Non hanno funzionato come si sperava, ma sono stati elementi molto importanti, però preludevano a una forma federale dello Stato, che non si è realizzata. Nel momento in cui si dice che c’è una legislazione concorrente, stai aprendo necessariamente una porta ad una forma federale dello Stato, che è rimasta a metà strada e quando questo accade nasce l’incertezza. Se si vuole andare in una direzione di maggiore autonomia delle regioni, bisogna che siano più equilibrate, che non ci siano più regioni da 300.000 abitanti come il Molise e regioni da 9 milioni di abitanti come la Lombardia. Bisogna riequilibrare i bacini territoriali, accorpando le regioni e riducendole almeno a 12.
Pensa in particolare al Sud Italia?
Nel Mezzogiorno una parte del territorio italiano è troppo frammentata e, quindi, debole, anche per poter svolgere un ruolo geopolitico nel Mediterraneo. Perché questo è il problema del Mezzogiorno italiano e dell’Italia, il suo ruolo in una area che è critica.
Alla luce di questi cambiamenti auspica un rinnovamento del suo partito?

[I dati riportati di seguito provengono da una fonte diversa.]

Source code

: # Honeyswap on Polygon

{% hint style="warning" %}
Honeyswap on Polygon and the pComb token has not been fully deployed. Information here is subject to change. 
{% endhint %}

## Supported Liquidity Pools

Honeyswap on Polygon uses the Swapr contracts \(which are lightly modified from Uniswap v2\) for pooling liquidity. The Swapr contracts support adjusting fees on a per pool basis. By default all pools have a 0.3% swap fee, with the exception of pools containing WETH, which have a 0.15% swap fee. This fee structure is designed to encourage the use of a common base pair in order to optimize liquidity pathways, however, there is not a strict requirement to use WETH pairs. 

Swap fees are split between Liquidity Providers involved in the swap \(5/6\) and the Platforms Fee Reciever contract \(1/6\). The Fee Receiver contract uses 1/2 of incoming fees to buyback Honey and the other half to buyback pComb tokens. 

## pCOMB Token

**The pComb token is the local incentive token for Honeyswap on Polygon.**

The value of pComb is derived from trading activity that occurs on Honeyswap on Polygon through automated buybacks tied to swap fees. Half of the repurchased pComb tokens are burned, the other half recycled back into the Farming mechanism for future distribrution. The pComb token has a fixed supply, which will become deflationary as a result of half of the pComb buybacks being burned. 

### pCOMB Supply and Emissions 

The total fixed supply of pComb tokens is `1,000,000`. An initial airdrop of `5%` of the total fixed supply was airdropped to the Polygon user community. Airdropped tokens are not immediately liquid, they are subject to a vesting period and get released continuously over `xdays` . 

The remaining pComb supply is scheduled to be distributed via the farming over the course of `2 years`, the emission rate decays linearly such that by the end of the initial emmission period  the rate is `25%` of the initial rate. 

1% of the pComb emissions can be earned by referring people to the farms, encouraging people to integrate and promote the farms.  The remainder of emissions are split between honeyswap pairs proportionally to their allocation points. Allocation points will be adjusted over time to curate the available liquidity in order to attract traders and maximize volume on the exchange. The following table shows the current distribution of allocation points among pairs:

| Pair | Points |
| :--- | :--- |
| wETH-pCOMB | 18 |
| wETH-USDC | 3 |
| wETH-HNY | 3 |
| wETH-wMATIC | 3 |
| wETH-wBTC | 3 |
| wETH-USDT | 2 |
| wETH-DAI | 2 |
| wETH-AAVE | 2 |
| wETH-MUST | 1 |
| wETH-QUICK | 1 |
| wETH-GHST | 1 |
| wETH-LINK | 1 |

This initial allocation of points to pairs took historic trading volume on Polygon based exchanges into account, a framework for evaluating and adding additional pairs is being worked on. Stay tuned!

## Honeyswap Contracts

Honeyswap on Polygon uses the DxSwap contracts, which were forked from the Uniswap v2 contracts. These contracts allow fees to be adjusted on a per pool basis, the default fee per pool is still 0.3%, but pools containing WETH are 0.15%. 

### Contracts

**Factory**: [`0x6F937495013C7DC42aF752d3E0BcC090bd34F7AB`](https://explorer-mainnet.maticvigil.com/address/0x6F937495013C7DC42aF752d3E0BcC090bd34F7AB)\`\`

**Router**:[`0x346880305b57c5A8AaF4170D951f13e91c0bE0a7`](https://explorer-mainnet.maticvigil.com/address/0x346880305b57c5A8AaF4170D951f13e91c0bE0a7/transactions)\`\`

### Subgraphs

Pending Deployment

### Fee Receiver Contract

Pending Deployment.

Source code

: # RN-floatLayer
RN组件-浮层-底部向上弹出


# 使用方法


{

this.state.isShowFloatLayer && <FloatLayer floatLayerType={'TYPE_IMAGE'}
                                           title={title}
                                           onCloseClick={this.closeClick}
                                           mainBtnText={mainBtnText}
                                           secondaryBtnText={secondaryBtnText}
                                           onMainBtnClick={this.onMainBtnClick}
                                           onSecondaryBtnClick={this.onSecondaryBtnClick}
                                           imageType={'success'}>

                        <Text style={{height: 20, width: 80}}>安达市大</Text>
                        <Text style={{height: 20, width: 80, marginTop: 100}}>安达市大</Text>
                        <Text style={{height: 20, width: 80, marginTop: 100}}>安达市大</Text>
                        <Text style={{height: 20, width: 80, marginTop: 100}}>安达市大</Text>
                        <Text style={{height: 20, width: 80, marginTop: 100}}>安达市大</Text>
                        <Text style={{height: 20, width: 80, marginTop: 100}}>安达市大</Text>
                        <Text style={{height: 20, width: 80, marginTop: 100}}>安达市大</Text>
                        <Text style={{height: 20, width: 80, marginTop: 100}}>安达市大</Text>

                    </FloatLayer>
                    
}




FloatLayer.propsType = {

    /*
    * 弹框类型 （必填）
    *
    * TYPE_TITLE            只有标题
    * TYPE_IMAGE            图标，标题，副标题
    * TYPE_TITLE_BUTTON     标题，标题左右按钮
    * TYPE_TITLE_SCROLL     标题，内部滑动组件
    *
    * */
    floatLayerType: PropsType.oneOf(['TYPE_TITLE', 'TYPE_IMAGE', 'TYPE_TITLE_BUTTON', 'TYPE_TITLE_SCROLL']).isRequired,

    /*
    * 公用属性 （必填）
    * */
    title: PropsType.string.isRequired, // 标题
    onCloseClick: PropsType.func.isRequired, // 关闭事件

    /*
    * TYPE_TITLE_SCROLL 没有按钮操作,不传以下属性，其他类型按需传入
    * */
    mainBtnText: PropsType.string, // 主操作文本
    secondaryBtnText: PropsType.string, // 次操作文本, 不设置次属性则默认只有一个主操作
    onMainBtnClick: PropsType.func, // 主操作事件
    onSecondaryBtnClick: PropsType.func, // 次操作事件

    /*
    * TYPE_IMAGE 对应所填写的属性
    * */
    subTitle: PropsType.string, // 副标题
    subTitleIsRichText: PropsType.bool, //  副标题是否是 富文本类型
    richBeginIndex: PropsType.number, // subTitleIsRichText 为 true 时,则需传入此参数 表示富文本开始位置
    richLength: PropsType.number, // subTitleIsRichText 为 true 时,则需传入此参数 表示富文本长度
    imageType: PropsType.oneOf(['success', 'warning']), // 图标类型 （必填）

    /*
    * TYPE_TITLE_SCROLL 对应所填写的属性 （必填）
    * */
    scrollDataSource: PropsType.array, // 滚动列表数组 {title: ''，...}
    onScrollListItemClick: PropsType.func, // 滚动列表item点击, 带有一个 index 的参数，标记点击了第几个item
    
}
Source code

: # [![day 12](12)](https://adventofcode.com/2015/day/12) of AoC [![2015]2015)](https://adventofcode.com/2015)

Spesso le nostre discussioni sono un po’ convenzionali, perché sono condizionate dal difetto del correntismo interno di cui non ci siamo liberati completamente, anche adesso sebbene la Schlein stia facendo un grosso sforzo. Il correntismo comporta una riduzione della libertà critica delle persone, quando si è incapsulato in una corrente si incorre nella pigrizia, si finisce nel convenzionalismo appunto. E nello stesso tempo queste correnti discutono più di potere che di politica. Noi abbiamo un’eredità strana, da un lato il correntismo della vecchia DC e dall’altro il convenzionalismo del vecchio PC, che discuteva ma poi alla fine, per convenzione, si era tutti d’accordo.
Ma del mancato compromesso storico, che è costato la vita ad Aldo Moro, che eredità è rimasta?
È importante che le grandi culture politiche democratiche si sono unite finalmente, grazie a Veltroni, in un’unica forza politica. Si sono raccolti in un progetto comune. Questo è molto importante, però non è che la nascita fa tutto, non è che l’avvio di un’esperienza fa tutto. Quell’esperienza poi va coltivata, bisogna innovarla, bisogna seguirla, bisogna farla crescere. Ecco, dopo la nascita, questa attenzione alla innovazione, a coltivare l’esperienza, non c’è stata e siamo rimasti fermi.